### Data shown

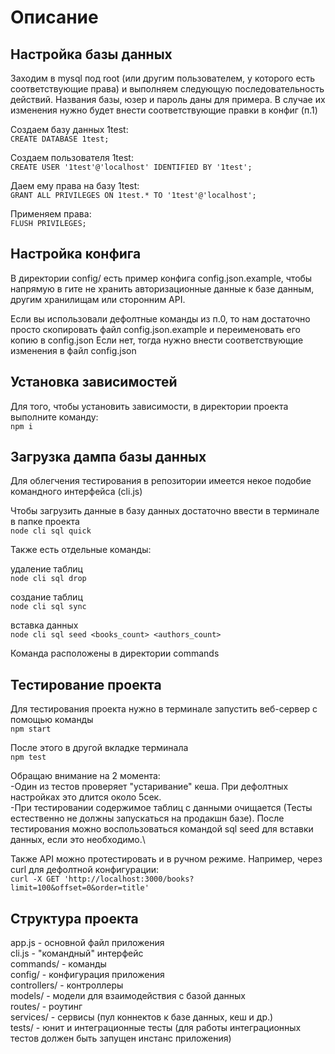 # Описание

## Настройка базы данных

Заходим в mysql под root (или другим пользователем, у которого есть соответствующие права) и выполняем следующую последовательность действий.
Названия базы, юзер и пароль даны для примера. В случае их изменения нужно будет внести соответствующие правки в конфиг (п.1)

Создаем базу данных 1test:\
`CREATE DATABASE 1test;`

Создаем пользователя 1test:\
`CREATE USER '1test'@'localhost' IDENTIFIED BY '1test';`

Даем ему права на базу 1test:\
`GRANT ALL PRIVILEGES ON 1test.* TO '1test'@'localhost';`

Применяем права:\
`FLUSH PRIVILEGES;`

## Настройка конфига

В директории config/ есть пример конфига config.json.example, чтобы напрямую в гите не хранить авторизационные данные к базе данным, другим хранилищам или сторонним API.

Если вы использовали дефолтные команды из п.0, то нам достаточно просто скопировать файл config.json.example и переименовать его копию в config.json
Если нет, тогда нужно внести соответствующие изменения в файл config.json

## Установка зависимостей

Для того, чтобы установить зависимости, в директории проекта выполните команду:\
`npm i`

## Загрузка дампа базы данных

Для облегчения тестирования в репозитории имеется некое подобие командного интерфейса (cli.js)

Чтобы загрузить данные в базу данных достаточно ввести в терминале в папке проекта\
`node cli sql quick`

Также есть отдельные команды:

удаление таблиц\
`node cli sql drop`

создание таблиц\
`node cli sql sync`

вставка данных\
`node cli sql seed <books_count> <authors_count>`

Команда расположены в директории commands

## Тестирование проекта

Для тестирования проекта нужно в терминале запустить веб-сервер с помощью команды\
`npm start`

После этого в другой вкладке терминала\
`npm test`

Обращаю внимание на 2 момента:\
-Один из тестов проверяет "устаривание" кеша. При дефолтных настройках это длится около 5сек.\
-При тестировании содержимое таблиц с данными очищается (Тесты естественно не должны запускаться на продакшн базе). После тестирования можно воспользоваться командой sql seed для вставки данных, если это необходимо.\

Также API можно протестировать и в ручном режиме. Например, через curl для дефолтной конфигурации:\
`curl -X GET 'http://localhost:3000/books?limit=100&offset=0&order=title'`

## Структура проекта

app.js - основной файл приложения\
cli.js - "командный" интерфейс\
commands/ - команды\
config/ - конфигурация приложения\
controllers/ - контроллеры\
models/ - модели для взаимодействия с базой данных\
routes/ - роутинг\
services/ - сервисы (пул коннектов к базе данных, кеш и др.)\
tests/ - юнит и интеграционные тесты (для работы интеграционных тестов должен быть запущен инстанс приложения)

######

All that should be returned is the run of lines from the one with "Если нет, тогда" to the last line of the material above, copied exactly.

:: Written reply ::
Если нет, тогда нужно внести соответствующие изменения в файл config.json

## Установка зависимостей

Для того, чтобы установить зависимости, в директории проекта выполните команду:\
`npm i`

## Загрузка дампа базы данных

Для облегчения тестирования в репозитории имеется некое подобие командного интерфейса (cli.js)

Чтобы загрузить данные в базу данных достаточно ввести в терминале в папке проекта\
`node cli sql quick`

Также есть отдельные команды:

удаление таблиц\
`node cli sql drop`

создание таблиц\
`node cli sql sync`

вставка данных\
`node cli sql seed <books_count> <authors_count>`

Команда расположены в директории commands

## Тестирование проекта

Для тестирования проекта нужно в терминале запустить веб-сервер с помощью команды\
`npm start`

После этого в другой вкладке терминала\
`npm test`

Обращаю внимание на 2 момента:\
-Один из тестов проверяет "устаривание" кеша. При дефолтных настройках это длится около 5сек.\
-При тестировании содержимое таблиц с данными очищается (Тесты естественно не должны запускаться на продакшн базе). После тестирования можно воспользоваться командой sql seed для вставки данных, если это необходимо.\

Также API можно протестировать и в ручном режиме. Например, через curl для дефолтной конфигурации:\
`curl -X GET 'http://localhost:3000/books?limit=100&offset=0&order=title'`

## Структура проекта

app.js - основной файл приложения\
cli.js - "командный" интерфейс\
commands/ - команды\
config/ - конфигурация приложения\
controllers/ - контроллеры\
models/ - модели для взаимодействия с базой данных\
routes/ - роутинг\
services/ - сервисы (пул коннектов к базе данных, кеш и др.)\
tests/ - юнит и интеграционные тесты (для работы интеграционных тестов должен быть запущен инстанс приложения)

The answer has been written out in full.